Он шел по темному городу и думал: хорошо или плохо, что Даниэль сейчас далеко отсюда? Быть может, мы все погибнем, а он останется… Хорошо или плохо? Хорошо или плохо? В караульной башне не спал один Хайнц, остальные растянулись на лавках и на полу. В очаге трещало несколько поленьев. Было тепло, и стоял смрад немытых тел, слышались стоны и храп.

– Как?

– Тихо, – сказал Хайнц.

– А люди?

– Ничего. Отдрыхнутся – лучше воевать будут.

«Послать его?» – размышлял Арнсбат, глядя в лицо старого солдата, где морщины мешались со шрамами.

– Кому надо – тот не спит, – продолжал Хайнц. – На стенах тоже многие ночуют… городские.

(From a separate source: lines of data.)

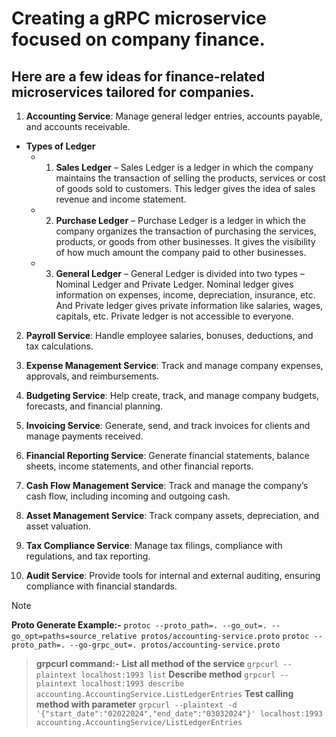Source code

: # Creating a gRPC microservice focused on company finance. 

## Here are a few ideas for finance-related microservices tailored for companies.

1. **Accounting Service**: Manage general ledger entries, accounts payable, and accounts receivable.
  - **Types of Ledger**
    - 1. **Sales Ledger** – Sales Ledger is a ledger in which the company maintains the transaction of selling the  products, services or cost of goods sold to customers. This ledger gives the idea of sales revenue and income statement.

    - 2. **Purchase Ledger** – Purchase Ledger is a ledger in which the company organizes the transaction of purchasing the services, products, or goods from other businesses. It gives the visibility of how much amount the company paid to other businesses.

    - 3. **General Ledger** – General Ledger is divided into two types – Nominal Ledger and Private Ledger. Nominal ledger gives information on expenses, income, depreciation, insurance, etc. And Private ledger gives private information like salaries, wages, capitals, etc. Private ledger is not accessible to everyone.

2. **Payroll Service**: Handle employee salaries, bonuses, deductions, and tax calculations.

3. **Expense Management Service**: Track and manage company expenses, approvals, and reimbursements.

4. **Budgeting Service**: Help create, track, and manage company budgets, forecasts, and financial planning.

5. **Invoicing Service**: Generate, send, and track invoices for clients and manage payments received.

6. **Financial Reporting Service**: Generate financial statements, balance sheets, income statements, and other financial reports.

7. **Cash Flow Management Service**: Track and manage the company’s cash flow, including incoming and outgoing cash.

8. **Asset Management Service**: Track company assets, depreciation, and asset valuation.

9. **Tax Compliance Service**: Manage tax filings, compliance with regulations, and tax reporting.

10. **Audit Service**: Provide tools for internal and external auditing, ensuring compliance with financial standards.

> [!NOTE]
> **Proto Generate Example:-**
> `protoc --proto_path=. --go_out=. --go_opt=paths=source_relative protos/accounting-service.proto`
> `protoc --proto_path=. --go-grpc_out=. protos/accounting-service.proto`

> **grpcurl command:-**
> **List all method of the service** `grpcurl --plaintext localhost:1993 list`
> **Describe method** `grpcurl --plaintext localhost:1993 describe accounting.AccountingService.ListLedgerEntries`
> **Test calling method with parameter** `grpcurl --plaintext -d '{"start_date":"02022024","end_date":"03032024"}' localhost:1993 accounting.AccountingService/ListLedgerEntries`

– Я взгляну. – Арнсбат поднялся по крутой лестнице наверх, подошел к бойнице. На том берегу горело несколько костров. И все… Внезапно он споткнулся, на что-то наступил. Шатнулся в сторону. Рядом, в нише стены, зашевелился какой-то ворох тряпья, что-то забормотали и из-под рогожи высунулось человеческое лицо, завешенное прядями спутанных волос, казавшихся во мраке угольно-черными. Арнсбат нагнулся, пригляделся.

– Адри…

– Это вы… А я уж подумала – на приступ лезут.

Он усмехнулся, припоминая.

– Давно я тебя не видел… А ведь соседи, дома рядом стоят…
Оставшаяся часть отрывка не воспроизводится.